#### Pictures paired with source code:
---
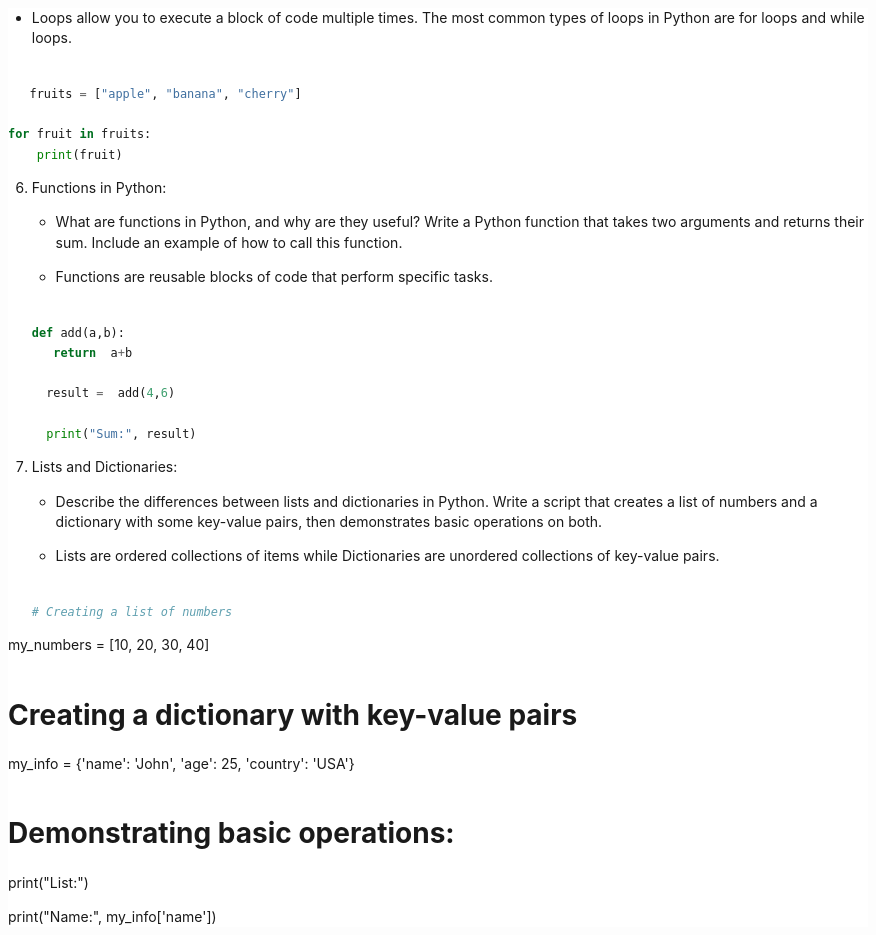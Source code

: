 
- Loops allow you to execute a block of code multiple times. The most common types of loops in Python are for loops and while loops.

```python

   fruits = ["apple", "banana", "cherry"]

for fruit in fruits:
    print(fruit)
```




6. Functions in Python:
   - What are functions in Python, and why are they useful? Write a Python function that takes two arguments and returns their sum. Include an example of how to call this function.

   - Functions are reusable blocks of code that perform specific tasks.

   ```python

   def add(a,b):
      return  a+b

     result =  add(4,6)

     print("Sum:", result)

     ```

7. Lists and Dictionaries:
   - Describe the differences between lists and dictionaries in Python. Write a script that creates a list of numbers and a dictionary with some key-value pairs, then demonstrates basic operations on both.

   - Lists are ordered collections of items while Dictionaries are unordered collections of key-value pairs.


   ```python

   # Creating a list of numbers
my_numbers = [10, 20, 30, 40]

# Creating a dictionary with key-value pairs
my_info = {'name': 'John', 'age': 25, 'country': 'USA'}

# Demonstrating basic operations:
print("List:")

print("Name:", my_info['name'])

```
---
#### ABOUT THIS EXERCISE:
Repeat every line above precisely; pictures do not belong in the copy.

#### WRITTEN REPLY:
Source code

: 
- Loops allow you to execute a block of code multiple times. The most common types of loops in Python are for loops and while loops.

```python

   fruits = ["apple", "banana", "cherry"]

for fruit in fruits:
    print(fruit)
```




6. Functions in Python:
   - What are functions in Python, and why are they useful? Write a Python function that takes two arguments and returns their sum. Include an example of how to call this function.

   - Functions are reusable blocks of code that perform specific tasks.

   ```python

   def add(a,b):
      return  a+b

     result =  add(4,6)

     print("Sum:", result)

     ```

7. Lists and Dictionaries:
   - Describe the differences between lists and dictionaries in Python. Write a script that creates a list of numbers and a dictionary with some key-value pairs, then demonstrates basic operations on both.

   - Lists are ordered collections of items while Dictionaries are unordered collections of key-value pairs.


   ```python

   # Creating a list of numbers
my_numbers = [10, 20, 30, 40]

# Creating a dictionary with key-value pairs
my_info = {'name': 'John', 'age': 25, 'country': 'USA'}

# Demonstrating basic operations:
print("List:")

print("Name:", my_info['name'])

```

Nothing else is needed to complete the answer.